He mentioned the intertwining of various world crises in the last months and said that they provoked discussion on presuppositions of thought and principles of individual, social and international behaviour, which extended well beyond the financial field. He added that “high human and spiritual values serve to renovate the international order from within, where the real crisis lies”. The theme of peace and development coincided with the inclusion of all peoples in the human family.
He mentioned a recent appeal by Pope Benedict XVI, who had said that, in the face of unrelenting growth of global interdependence, there was a strongly felt need, even in the middle of a global recession, for an urgent reform of the United Nations, as well as economic institutions and global finance, so that the concept of the family of nations can acquire real teeth. Such reform was urgent, in order to find innovative ways to implement the principle of the “responsibility to protect” and give poorer nations an effective voice.

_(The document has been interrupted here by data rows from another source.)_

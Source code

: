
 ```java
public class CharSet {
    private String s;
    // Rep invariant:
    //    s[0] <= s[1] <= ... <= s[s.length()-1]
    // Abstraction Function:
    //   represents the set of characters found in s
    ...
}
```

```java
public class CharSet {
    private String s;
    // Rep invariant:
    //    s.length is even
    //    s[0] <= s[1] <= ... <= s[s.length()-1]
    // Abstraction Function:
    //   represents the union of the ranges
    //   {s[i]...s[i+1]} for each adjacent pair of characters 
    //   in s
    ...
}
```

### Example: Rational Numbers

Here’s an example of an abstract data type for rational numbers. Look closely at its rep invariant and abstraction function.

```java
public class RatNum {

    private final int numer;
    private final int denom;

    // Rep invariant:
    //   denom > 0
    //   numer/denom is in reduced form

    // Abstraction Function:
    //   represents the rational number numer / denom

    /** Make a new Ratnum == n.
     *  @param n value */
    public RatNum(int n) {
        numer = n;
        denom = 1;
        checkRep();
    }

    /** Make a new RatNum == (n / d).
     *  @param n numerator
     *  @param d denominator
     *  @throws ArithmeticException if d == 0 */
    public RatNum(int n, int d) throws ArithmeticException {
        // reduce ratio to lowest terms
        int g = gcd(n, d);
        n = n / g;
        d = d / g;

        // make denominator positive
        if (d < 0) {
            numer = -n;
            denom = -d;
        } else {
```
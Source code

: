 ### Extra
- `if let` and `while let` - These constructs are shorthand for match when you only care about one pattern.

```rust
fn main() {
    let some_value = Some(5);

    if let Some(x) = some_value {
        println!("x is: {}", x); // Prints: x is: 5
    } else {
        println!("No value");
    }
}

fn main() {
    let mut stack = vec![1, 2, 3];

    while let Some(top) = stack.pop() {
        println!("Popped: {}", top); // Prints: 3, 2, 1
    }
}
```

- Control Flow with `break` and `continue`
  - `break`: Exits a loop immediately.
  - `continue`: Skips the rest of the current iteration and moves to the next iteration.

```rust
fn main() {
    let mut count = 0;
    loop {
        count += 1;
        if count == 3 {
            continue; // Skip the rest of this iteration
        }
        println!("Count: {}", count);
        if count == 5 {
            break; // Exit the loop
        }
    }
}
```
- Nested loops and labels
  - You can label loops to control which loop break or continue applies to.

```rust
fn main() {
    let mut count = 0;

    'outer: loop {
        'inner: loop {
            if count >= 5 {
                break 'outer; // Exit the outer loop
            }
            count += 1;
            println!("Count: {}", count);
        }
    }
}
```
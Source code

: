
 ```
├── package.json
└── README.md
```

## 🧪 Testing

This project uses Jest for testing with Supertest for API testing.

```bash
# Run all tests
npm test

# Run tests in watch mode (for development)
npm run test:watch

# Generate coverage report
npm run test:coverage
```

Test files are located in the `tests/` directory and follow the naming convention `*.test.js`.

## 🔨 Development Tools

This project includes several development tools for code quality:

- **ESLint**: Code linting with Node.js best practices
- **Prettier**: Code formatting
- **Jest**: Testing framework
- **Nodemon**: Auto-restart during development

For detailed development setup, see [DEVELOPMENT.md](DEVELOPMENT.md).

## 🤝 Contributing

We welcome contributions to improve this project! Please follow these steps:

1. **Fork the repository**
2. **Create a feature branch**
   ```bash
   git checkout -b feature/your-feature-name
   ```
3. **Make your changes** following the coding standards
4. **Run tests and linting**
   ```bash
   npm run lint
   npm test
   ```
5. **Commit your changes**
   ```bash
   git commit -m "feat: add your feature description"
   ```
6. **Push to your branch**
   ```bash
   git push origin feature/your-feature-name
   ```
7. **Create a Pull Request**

The more interdependent the world became, the greater the need for the United Nations.
“We must always remember that true development involves an integral respect for human life,” he said. Unfortunately, in some parts of the world, development aid was tied to recipient countries’ willingness to adopt programmes, which discouraged the demographic growth of certain populations by methods and practices disrespectful of human dignity and rights. In that regard, it was both “cynical and unfortunate that frequent attempts continue to be made to export such a mentality to developing countries, as if it were a form of cultural progress or advancement”.
Every human being had a right to good governance, and should be guaranteed a free and dignified life, he said, adding that dignity should include personal responsibility and respect for the dignity of others. At the origin of the current global crises is the pretence of States and individual persons that only they have rights and they are reluctant to take responsibility for their own and other people’s integral development. “Often in the activity of international organisms is reflected an inconsistency already widespread in the more developed societies; on the one hand, appeals are made to alleged rights, arbitrary and non-essential […].while, on the other hand, fundamental and basic rights, already explicit in the Universal Declaration of Human Rights, remain unacknowledged and are violated in much of the world.”
The principle of the responsibility to protect was formulated at the 2005 World Summit and received the unanimous consensus of all United Nations Member States, he said. That principle “becomes a touchstone” of principles of truth in international relations and global governance. He said that the recognition of the dignity of every man and woman ensured that Governments always undertook with every means to prevent and combat crimes of genocide, ethnic cleansing and any other crimes against humanity. Thus, recognizing their interconnected responsibility to protect, States would realize the importance of accepting the collaboration of the international community, as a means of fulfilling their role of providing responsible sovereignty.
He acknowledged the work of peacekeepers and the role they played in stabilizing innumerable local conflicts and making reconstruction possible. Nevertheless, he pointed out that the United Nations had not been able to resolve many conflicts, and in many of those, serious crimes against humanity had occurred. That was why acceptance of the principle of the responsibility to protect, and of the underlying truths, which guide responsible sovereignty, could be the catalyst for the reform of the Security Council. In that context, he noted the Honduran people and their continued suffering from the too-long political upheaval. He said that the Holy See urged concerned parties to find a prompt solution.
He ended with the issue of climate change, saying that “the protection of the environment continued to be at the forefront of all multilateral activities because it involved in cohesive form the destiny of all the nations and the future of every individual man and woman”. He added that the recognition of the double truth of interdependence and personal dignity also required that environmental issues be taken as a moral imperative and translated into legal rules capable of protecting the planet.